Directed by: David Yates
Starring: Eddie Redmayne, Johnny Depp, Jude Law, Zoe Kravitz, Ezra Miller, Katherine Waterston, Callum Turner, Claudia Kim, Alison Sudol, Dan Fogler
Genre: Adventure, Family, Fantasy
Release Date: 16 November 2018
Budget: $200 million
Running Time: 134 Minutes
Fantastic Beasts: The Crimes of Grindelwald Movie Review
Beautiful girls transform into snakes, men transmute into faces they choose to become. The sense and sensibility of a whole lot of unusual creatures is explained thus; there are no strange creatures, only people are blinkered. Welcome once again to the magical and surreal world of JK Rowling, the billionaire author of the famed Harry Potter series. Only the world that gets rolling in this spin off of the Harry Potter Universe is not even half as enchanting as the series with which she and movies based on her books have mesmerized the world.
In the Fantastic Beasts: The Crimes of Grindelwald, the second part in Fantastic Beasts franchise, Rowling attributes writing of the screenplay thus; it grew out of things that are very important to me in the world at the moment.”
Never mind, the film is set in 1927.
Indeed, the premise and the promise with which Fantastic Beasts begins seem riveting. Grindelwald (Johnny Depp) is being moved from one confinement to another. To impress upon his prowess and to counter his persuasive skills we are told his tongue has been cut. But can there be a Johnny Depp without his deep resonant voice? Soon he wrests control and sets on his mission which besides setting off wizards against non-magical people also includes finding out Credence Barebone (Ezra Miller).

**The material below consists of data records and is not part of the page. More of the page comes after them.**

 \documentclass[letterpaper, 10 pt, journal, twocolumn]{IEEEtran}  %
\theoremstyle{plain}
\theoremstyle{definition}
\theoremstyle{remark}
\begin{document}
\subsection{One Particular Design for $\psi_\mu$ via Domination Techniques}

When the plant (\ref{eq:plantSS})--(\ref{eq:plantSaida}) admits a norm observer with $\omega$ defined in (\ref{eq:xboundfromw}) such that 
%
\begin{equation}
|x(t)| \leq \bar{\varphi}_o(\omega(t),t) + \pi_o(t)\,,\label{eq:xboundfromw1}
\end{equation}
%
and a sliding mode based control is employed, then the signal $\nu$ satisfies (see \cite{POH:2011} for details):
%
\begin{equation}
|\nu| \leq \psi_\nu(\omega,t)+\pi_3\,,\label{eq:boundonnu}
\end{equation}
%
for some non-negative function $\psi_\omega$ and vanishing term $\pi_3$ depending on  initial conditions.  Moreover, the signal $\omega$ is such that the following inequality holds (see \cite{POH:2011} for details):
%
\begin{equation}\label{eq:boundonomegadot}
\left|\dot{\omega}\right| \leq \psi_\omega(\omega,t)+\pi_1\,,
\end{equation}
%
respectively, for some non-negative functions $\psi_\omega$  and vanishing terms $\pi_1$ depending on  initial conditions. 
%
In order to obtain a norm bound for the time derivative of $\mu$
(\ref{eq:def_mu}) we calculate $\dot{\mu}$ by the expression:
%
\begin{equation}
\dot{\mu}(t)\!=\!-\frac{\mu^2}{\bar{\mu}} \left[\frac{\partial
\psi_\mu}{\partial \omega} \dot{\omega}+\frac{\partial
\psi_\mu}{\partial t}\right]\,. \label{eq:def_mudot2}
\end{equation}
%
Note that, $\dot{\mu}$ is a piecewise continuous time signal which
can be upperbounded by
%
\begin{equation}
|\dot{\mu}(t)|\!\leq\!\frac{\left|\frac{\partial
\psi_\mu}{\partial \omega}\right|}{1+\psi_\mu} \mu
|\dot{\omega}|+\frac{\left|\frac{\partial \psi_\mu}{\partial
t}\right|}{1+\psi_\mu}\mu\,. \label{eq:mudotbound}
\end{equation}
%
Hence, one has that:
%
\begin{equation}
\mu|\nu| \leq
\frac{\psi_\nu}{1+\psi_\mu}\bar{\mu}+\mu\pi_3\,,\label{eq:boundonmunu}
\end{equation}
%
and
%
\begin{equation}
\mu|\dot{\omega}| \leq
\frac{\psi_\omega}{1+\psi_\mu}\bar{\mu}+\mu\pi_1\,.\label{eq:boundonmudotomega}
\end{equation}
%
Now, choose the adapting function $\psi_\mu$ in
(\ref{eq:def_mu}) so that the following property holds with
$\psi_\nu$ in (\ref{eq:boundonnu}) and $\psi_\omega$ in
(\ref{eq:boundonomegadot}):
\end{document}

Credence’s ancestry, pure blood and all, holds the key to the plot and everyone from Grindelwald to the Ministry of Magic to Newt are out to get/protect him. Expectedly, there is action and reaction in the quest where Credence is equally eager to find out who he is. Clearly, there is mystery, mystique rolled out as spectacle and served on the platter.
The Rowlingscape, however, is too crowded, too many characters and a whole lot of love tracks (and gay subtext involving Jude Law as Albus Dumbledore too) are thrown in with little impact. The storyline anyway runs on thin ice, is more a string of competently executed visuals. One redeeming feature of course is Depp. He rises above the gimmickry and special effects and pitches in a fine performance.
Eddie Redmayne as Newt Scamander a “magizoologist” is credible too even though his dalliance with creatures fails to cast a spell. Just as Queenie’s (Alison Sudol) spell over American Jacob (Dan Fogler) is broken in the first few scenes we too come out of it pretty early on. Between family trees and strange looking beasts, the narrative hops steps and jumps all too quickly yet not compellingly.
The best we hope is reserved for the climax and the build-up with Grindelwald at the centre of it has a few moments. In who is taken in by his evil charm and who escapes his wily ways lies a bit of suspense.
However, we don’t come out of theatres enchanted. Diehard Potterheads might be smitten as well as looking forward to the third part in this five series franchise, the room for which expectedly is left wide open with some beans already spilled.